Monday, November 30, 2009
It took twenty five games this season to visualize the words I have been trying to produce regarding the Jackets play. Twenty five games, a dwindling +.500 record, and a whole little at which to look positively. There are a seasons worth of things to blame such as injuries, laziness, and bad coaching. Focusing on one thing or the next, while being sufficient for a given time period, rarely does the trick.
I will start with the coaching. While this is something that I have focused on in past entries, I feel it necessary to reiterate my distaste for the way this team is being coached currently. To begin, the right players are rarely the players that are given the most opportunity. Coach Hitchcock seems to overuse his veteran first mentality up until the boiling point, and will only in a dying effort bring in some youth to try and stoke the fire. Losing Filatov was inevitable based on his attitude toward youngsters, and that is not to say that Filatov does not have a lot of developing to do, but it does say that the wrong people were put in place to develop Niki as a player. Futhermore, putting Russell on the shelf after he single handedly held in the concept of puck moving defenseman late last year seems to be a horrible waste of talent, regardless of whether Stralman is a better all around player.
Yes, I am pushing hard, but so be it. Most of these players will earn more this year than I will see in my lifetime, and while I respect that, so should they. There is no desire for victory, no push for perfection, and certainly no accountability from the coaching staff that maybe their tactics are short of what this club needs.
Let us move on to laziness. There is no question that the better part of each game (especially each loss) is spent with our Jackets firing at maybe 70% of their actual capacity. It was obvious in the Calgary game, when they scored three goals in the final seven minutes of the second period, only to fall back asleep in the third. It has been obvious game after game that these players are finding little reason to force the issue and work extremely hard game in and game out. While this may seem like a trivial pursuit of the flawless victory, I do not believe it is out of the question to expect a high caliber of effort from each of these players.
In the previous couple games, horrible giveaways and brutal blown assignments have cost the Jackets costly goals and unnecessary losses. If the defense held strong, and the offense maintained their positioning in the defensive zone, there is little doubt in my mind that one of Garon or Mason could easily provide the goaltending needed to win a game or twenty.
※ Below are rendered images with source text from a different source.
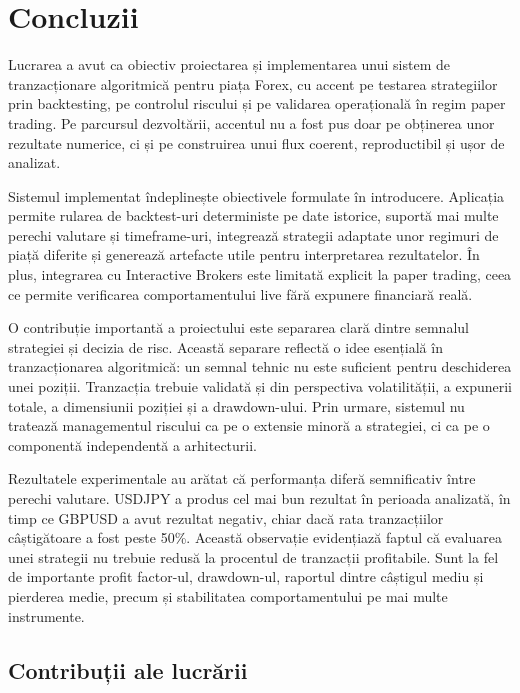 \chapter{Concluzii}
\label{cap:cap5}

Lucrarea a avut ca obiectiv proiectarea și implementarea unui sistem de tranzacționare algoritmică pentru piața Forex, cu accent pe testarea strategiilor prin backtesting, pe controlul riscului și pe validarea operațională în regim paper trading. Pe parcursul dezvoltării, accentul nu a fost pus doar pe obținerea unor rezultate numerice, ci și pe construirea unui flux coerent, reproductibil și ușor de analizat.

Sistemul implementat îndeplinește obiectivele formulate în introducere. Aplicația permite rularea de backtest-uri deterministe pe date istorice, suportă mai multe perechi valutare și timeframe-uri, integrează strategii adaptate unor regimuri de piață diferite și generează artefacte utile pentru interpretarea rezultatelor. În plus, integrarea cu Interactive Brokers este limitată explicit la paper trading, ceea ce permite verificarea comportamentului live fără expunere financiară reală.

O contribuție importantă a proiectului este separarea clară dintre semnalul strategiei și decizia de risc. Această separare reflectă o idee esențială în tranzacționarea algoritmică: un semnal tehnic nu este suficient pentru deschiderea unei poziții. Tranzacția trebuie validată și din perspectiva volatilității, a expunerii totale, a dimensiunii poziției și a drawdown-ului. Prin urmare, sistemul nu tratează managementul riscului ca pe o extensie minoră a strategiei, ci ca pe o componentă independentă a arhitecturii.

Rezultatele experimentale au arătat că performanța diferă semnificativ între perechi valutare. USDJPY a produs cel mai bun rezultat în perioada analizată, în timp ce GBPUSD a avut rezultat negativ, chiar dacă rata tranzacțiilor câștigătoare a fost peste 50\%. Această observație evidențiază faptul că evaluarea unei strategii nu trebuie redusă la procentul de tranzacții profitabile. Sunt la fel de importante profit factor-ul, drawdown-ul, raportul dintre câștigul mediu și pierderea medie, precum și stabilitatea comportamentului pe mai multe instrumente.

\section{Contribuții ale lucrării}
\label{cap:cap5:contributii}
Finally, we can chat about injury. I have heard and read more complaints about poor conditioning due to injury from some of the players in the Jackets organization than I can personally stand. Take a minute to consider a guy like Raffi Torres, who loses half of his mouth from a puck, and manages to return to form only a few games afterwards. Then, we look at a guy like Mike Commodore, who has complained over and over again about conditioning being a factor. Here is the simply truth. If a player is not in good enough condition to play, then do not play them! There are a multitude of bubble defensemen that would love to step in and play. We are not in a situation where there is a dying need for injured and unconditioned defensemen need to be playing in each game. Forget what the players can and can not do, it is time to start hearing that accountability is the number one factor in every game and practice. It is time to hear that the best players available are playing in each game, and are playing to their fullest capacity.
I am done hearing excuses. This is an extremely talented group of players who are heavily underachieving, despite a winning record they do not fully deserve. It is time to start playing for the fans. We deserve it.
Carry the Flag!
Sunday, November 29, 2009
Coming into tonight's game, most would expect a few things. A smaller than average crowd, a restless crowd with a bitter taste in their mouth, and finally, a Jackets team with the sheer desire for a victory.
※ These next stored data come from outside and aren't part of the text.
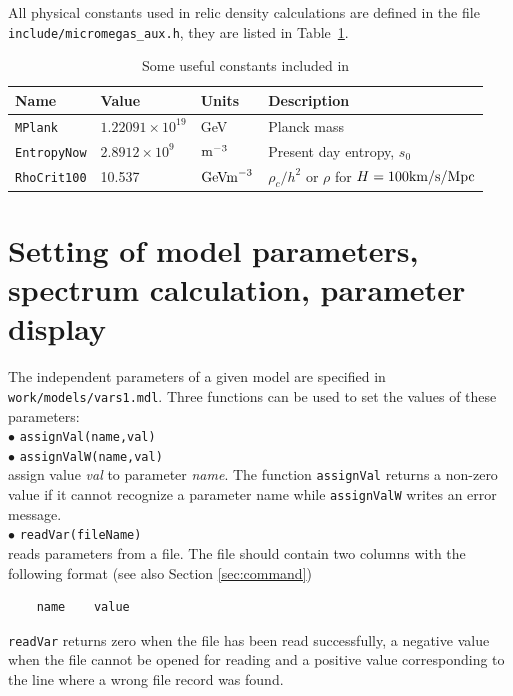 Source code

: \documentclass[12pt,a4paper]{article}
\begin{document}
All physical constants used in relic density calculations are defined  in the  file \\
\verb|include/micromegas_aux.h|,  they   are listed in Table~\ref{tab:constants}.

\begin{table}[ht!]\centering
\caption{Some useful constants included in \micro}
\label{tab:constants}
\begin{tabular}{| llll |}
\hline
Name & Value & Units & Description\\\hline
\verb|MPlank| &     $1.22091\times 10^{19}$  &  GeV & Planck mass    \\
\verb|EntropyNow| &  $2.8912\times 10^{9}$    & ${\rm m}^{-3}$ & Present day entropy, $s_0$     \\
\verb|RhoCrit100| & 10.537     & ${\rm GeV m}^{-3}$  & $\rho_c/h^2$  or $\rho$ for $H=100 {\rm km/s/Mpc}$ \\\hline
\end{tabular}\vspace*{3mm}
\end{table}



\section{Setting of model parameters, spectrum calculation, parameter display}
\label{setting_parameters}
The independent parameters %
of a given model are specified in 
\noindent
\verb|work/models/vars1.mdl|. Three functions can be used to set the
values of these parameters:\\[2mm]
$\bullet$ \verb|assignVal(name,val)|\\[2mm]
$\bullet$ \verb|assignValW(name,val)|\\[2mm]
assign value {\it val} to parameter {\it name}. The function  \verb|assignVal| returns a non-zero
value  if it
cannot recognize  a parameter name while \verb|assignValW| writes an error message.\\[2mm]
$\bullet$ \verb|readVar(fileName)|\\
reads parameters from a file. The file  should contain two columns with the 
 following  format (see also Section \ref{sec:command})
\begin{verbatim}
    name    value
\end{verbatim}
\verb|readVar| returns zero when
the file has been read successfully, a negative value when the
file cannot be opened for reading and  a positive  value 
corresponding to the line where a wrong file record was found.
\end{document}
To their credit, they did not come out of the gate as the worst team, but it can not really be said that they came out hungry. Lackluster play early and a general sense of disinterest seemed to pull the fans away from the game at times, allowing Calgary to settle in without having to battle the away crowd. The second period started much like the first, and Huselius took a penalty for tripping not five minutes into the frame. Calgary took advantage, and suddenly, the home crowd sensed desperation.
Here is where it gets interesting. In discussing the game with a fellow CTF writer, who attended the game, there was clear angst and disappointment in her conversation. I am sure she could speak for all Jackets fans at that moment by suggesting that our boys simply were not in the game. As we began discussing their obvious falters, they rebounded, and managed yet another familiar burst of genuine effort. Three goals within the last seven minutes of the second period gave the Jackets a two goal lead going into the third, and the crowd AND team were 100% firing.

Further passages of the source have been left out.